## YOUR GOAL
Everything from the line that contains "该结构体的文档由以下文件生成" to the end of the data below is to be reproduced verbatim; leave all else out.

START TASK MATERIAL

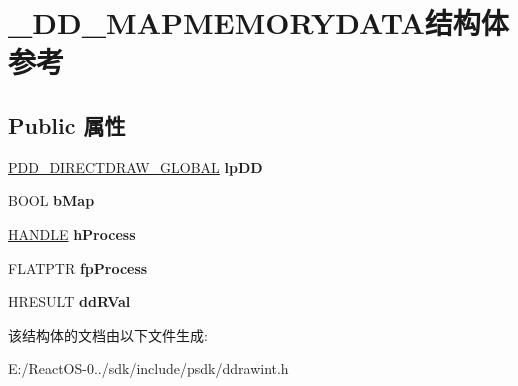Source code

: \hypertarget{struct___d_d___m_a_p_m_e_m_o_r_y_d_a_t_a}{}\section{\+\_\+\+D\+D\+\_\+\+M\+A\+P\+M\+E\+M\+O\+R\+Y\+D\+A\+T\+A结构体 参考}
\label{struct___d_d___m_a_p_m_e_m_o_r_y_d_a_t_a}
\subsection*{Public 属性}
\begin{DoxyCompactItemize}
\item 
\mbox{\label{struct___d_d___m_a_p_m_e_m_o_r_y_d_a_t_a_a83d7f705bdd21c9d855e0002f882d0e9}} 
\hyperlink{struct___d_d___d_i_r_e_c_t_d_r_a_w___g_l_o_b_a_l}{P\+D\+D\+\_\+\+D\+I\+R\+E\+C\+T\+D\+R\+A\+W\+\_\+\+G\+L\+O\+B\+AL} {\bfseries lp\+DD}
\item 
\mbox{\label{struct___d_d___m_a_p_m_e_m_o_r_y_d_a_t_a_a19b4ede1ddc63bf501d987a669a16deb}} 
B\+O\+OL {\bfseries b\+Map}
\item 
\mbox{\label{struct___d_d___m_a_p_m_e_m_o_r_y_d_a_t_a_a30fad96ae672ad6d41d2ade44ba694b8}} 
\hyperlink{interfacevoid}{H\+A\+N\+D\+LE} {\bfseries h\+Process}
\item 
\mbox{\label{struct___d_d___m_a_p_m_e_m_o_r_y_d_a_t_a_a217cfe1b83e1c74b39893a560b82d9fd}} 
F\+L\+A\+T\+P\+TR {\bfseries fp\+Process}
\item 
\mbox{\label{struct___d_d___m_a_p_m_e_m_o_r_y_d_a_t_a_a95975bca2ec08a3ffcc16f6989925769}} 
H\+R\+E\+S\+U\+LT {\bfseries dd\+R\+Val}
\end{DoxyCompactItemize}


该结构体的文档由以下文件生成\+:\begin{DoxyCompactItemize}
\item 
E\+:/\+React\+O\+S-\/0../sdk/include/psdk/ddrawint.\+h\end{DoxyCompactItemize}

END TASK MATERIAL

## RESULT
该结构体的文档由以下文件生成\+:\begin{DoxyCompactItemize}
\item 
E\+:/\+React\+O\+S-\/0../sdk/include/psdk/ddrawint.\+h\end{DoxyCompactItemize}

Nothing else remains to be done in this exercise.